WHAT IS BEING ASKED
Please give back each line of the material unchanged, but without the images.

┄┄┄┄┄┄

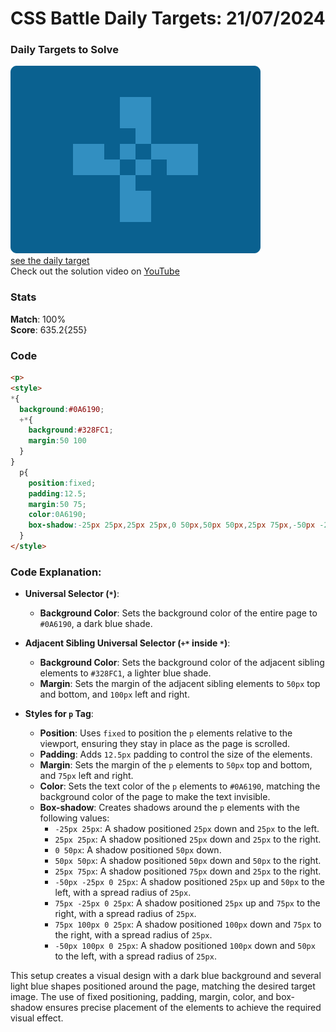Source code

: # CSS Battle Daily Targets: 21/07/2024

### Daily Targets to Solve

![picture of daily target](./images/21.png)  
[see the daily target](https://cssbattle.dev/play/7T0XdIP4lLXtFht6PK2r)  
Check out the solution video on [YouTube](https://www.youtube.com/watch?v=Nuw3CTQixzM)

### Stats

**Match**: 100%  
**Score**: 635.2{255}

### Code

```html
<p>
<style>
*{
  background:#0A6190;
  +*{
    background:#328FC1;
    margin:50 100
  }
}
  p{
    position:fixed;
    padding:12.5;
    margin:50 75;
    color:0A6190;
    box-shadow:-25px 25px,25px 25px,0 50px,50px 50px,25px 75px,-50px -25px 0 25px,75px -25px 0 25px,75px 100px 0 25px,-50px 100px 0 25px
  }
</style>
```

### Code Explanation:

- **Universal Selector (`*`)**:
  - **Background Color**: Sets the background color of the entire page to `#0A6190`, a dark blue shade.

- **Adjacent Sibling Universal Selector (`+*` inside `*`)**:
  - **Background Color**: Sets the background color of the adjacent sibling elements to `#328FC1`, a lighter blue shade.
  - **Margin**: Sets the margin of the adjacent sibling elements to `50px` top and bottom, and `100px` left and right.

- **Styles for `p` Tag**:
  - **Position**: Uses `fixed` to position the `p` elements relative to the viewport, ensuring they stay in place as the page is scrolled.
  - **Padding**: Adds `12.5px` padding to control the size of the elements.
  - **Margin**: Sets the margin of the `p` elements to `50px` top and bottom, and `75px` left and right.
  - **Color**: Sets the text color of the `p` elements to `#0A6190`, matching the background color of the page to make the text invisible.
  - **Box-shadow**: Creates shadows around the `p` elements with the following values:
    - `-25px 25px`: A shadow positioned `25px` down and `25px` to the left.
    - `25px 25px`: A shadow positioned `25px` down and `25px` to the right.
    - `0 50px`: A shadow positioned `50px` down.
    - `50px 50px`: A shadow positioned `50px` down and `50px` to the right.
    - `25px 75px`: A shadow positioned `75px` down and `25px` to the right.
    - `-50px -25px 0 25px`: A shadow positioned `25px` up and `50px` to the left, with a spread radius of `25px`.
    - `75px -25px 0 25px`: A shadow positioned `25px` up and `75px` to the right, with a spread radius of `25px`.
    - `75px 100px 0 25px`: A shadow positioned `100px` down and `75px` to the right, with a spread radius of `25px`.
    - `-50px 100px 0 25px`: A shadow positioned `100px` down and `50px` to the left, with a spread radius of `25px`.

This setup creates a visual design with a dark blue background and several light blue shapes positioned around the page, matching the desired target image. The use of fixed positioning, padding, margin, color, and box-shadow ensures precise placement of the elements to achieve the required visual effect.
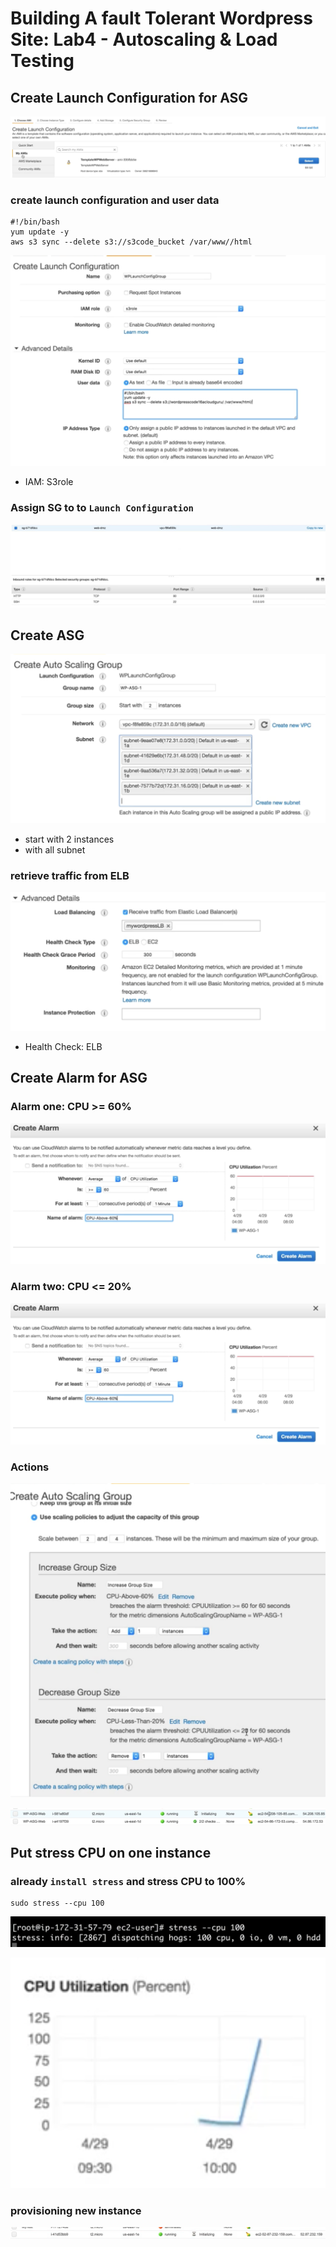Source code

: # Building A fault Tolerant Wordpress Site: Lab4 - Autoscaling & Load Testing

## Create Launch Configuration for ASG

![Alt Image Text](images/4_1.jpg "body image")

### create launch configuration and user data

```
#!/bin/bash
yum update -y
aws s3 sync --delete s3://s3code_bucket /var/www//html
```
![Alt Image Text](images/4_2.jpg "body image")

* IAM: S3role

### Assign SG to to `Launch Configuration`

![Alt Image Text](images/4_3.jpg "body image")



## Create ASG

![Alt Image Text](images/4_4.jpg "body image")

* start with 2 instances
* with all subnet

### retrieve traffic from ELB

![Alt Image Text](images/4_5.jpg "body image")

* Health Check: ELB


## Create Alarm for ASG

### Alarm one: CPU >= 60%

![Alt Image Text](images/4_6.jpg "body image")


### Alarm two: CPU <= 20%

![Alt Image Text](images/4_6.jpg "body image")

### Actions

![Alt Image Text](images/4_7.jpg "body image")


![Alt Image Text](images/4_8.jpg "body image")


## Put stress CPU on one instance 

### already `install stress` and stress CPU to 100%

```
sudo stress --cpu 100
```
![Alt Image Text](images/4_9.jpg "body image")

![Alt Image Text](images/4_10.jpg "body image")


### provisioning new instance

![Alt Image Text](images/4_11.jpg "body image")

┄┄┄┄┄┄

COMPLETED EXERCISE
Source code

: # CSS Battle Daily Targets: 21/07/2024

### Daily Targets to Solve

![picture of daily target](./images/21.png)  
[see the daily target](https://cssbattle.dev/play/7T0XdIP4lLXtFht6PK2r)  
Check out the solution video on [YouTube](https://www.youtube.com/watch?v=Nuw3CTQixzM)

### Stats

**Match**: 100%  
**Score**: 635.2{255}

### Code

```html
<p>
<style>
*{
  background:#0A6190;
  +*{
    background:#328FC1;
    margin:50 100
  }
}
  p{
    position:fixed;
    padding:12.5;
    margin:50 75;
    color:0A6190;
    box-shadow:-25px 25px,25px 25px,0 50px,50px 50px,25px 75px,-50px -25px 0 25px,75px -25px 0 25px,75px 100px 0 25px,-50px 100px 0 25px
  }
</style>
```

### Code Explanation:

- **Universal Selector (`*`)**:
  - **Background Color**: Sets the background color of the entire page to `#0A6190`, a dark blue shade.

- **Adjacent Sibling Universal Selector (`+*` inside `*`)**:
  - **Background Color**: Sets the background color of the adjacent sibling elements to `#328FC1`, a lighter blue shade.
  - **Margin**: Sets the margin of the adjacent sibling elements to `50px` top and bottom, and `100px` left and right.

- **Styles for `p` Tag**:
  - **Position**: Uses `fixed` to position the `p` elements relative to the viewport, ensuring they stay in place as the page is scrolled.
  - **Padding**: Adds `12.5px` padding to control the size of the elements.
  - **Margin**: Sets the margin of the `p` elements to `50px` top and bottom, and `75px` left and right.
  - **Color**: Sets the text color of the `p` elements to `#0A6190`, matching the background color of the page to make the text invisible.
  - **Box-shadow**: Creates shadows around the `p` elements with the following values:
    - `-25px 25px`: A shadow positioned `25px` down and `25px` to the left.
    - `25px 25px`: A shadow positioned `25px` down and `25px` to the right.
    - `0 50px`: A shadow positioned `50px` down.
    - `50px 50px`: A shadow positioned `50px` down and `50px` to the right.
    - `25px 75px`: A shadow positioned `75px` down and `25px` to the right.
    - `-50px -25px 0 25px`: A shadow positioned `25px` up and `50px` to the left, with a spread radius of `25px`.
    - `75px -25px 0 25px`: A shadow positioned `25px` up and `75px` to the right, with a spread radius of `25px`.
    - `75px 100px 0 25px`: A shadow positioned `100px` down and `75px` to the right, with a spread radius of `25px`.
    - `-50px 100px 0 25px`: A shadow positioned `100px` down and `50px` to the left, with a spread radius of `25px`.

This setup creates a visual design with a dark blue background and several light blue shapes positioned around the page, matching the desired target image. The use of fixed positioning, padding, margin, color, and box-shadow ensures precise placement of the elements to achieve the required visual effect.
Source code

: # Building A fault Tolerant Wordpress Site: Lab4 - Autoscaling & Load Testing

## Create Launch Configuration for ASG

![Alt Image Text](images/4_1.jpg "body image")

### create launch configuration and user data

```
#!/bin/bash
yum update -y
aws s3 sync --delete s3://s3code_bucket /var/www//html
```
![Alt Image Text](images/4_2.jpg "body image")

* IAM: S3role

### Assign SG to to `Launch Configuration`

![Alt Image Text](images/4_3.jpg "body image")



## Create ASG

![Alt Image Text](images/4_4.jpg "body image")

* start with 2 instances
* with all subnet

### retrieve traffic from ELB

![Alt Image Text](images/4_5.jpg "body image")

* Health Check: ELB


## Create Alarm for ASG

### Alarm one: CPU >= 60%

![Alt Image Text](images/4_6.jpg "body image")


### Alarm two: CPU <= 20%

![Alt Image Text](images/4_6.jpg "body image")

### Actions

![Alt Image Text](images/4_7.jpg "body image")


![Alt Image Text](images/4_8.jpg "body image")


## Put stress CPU on one instance 

### already `install stress` and stress CPU to 100%

```
sudo stress --cpu 100
```
![Alt Image Text](images/4_9.jpg "body image")

![Alt Image Text](images/4_10.jpg "body image")


### provisioning new instance

![Alt Image Text](images/4_11.jpg "body image")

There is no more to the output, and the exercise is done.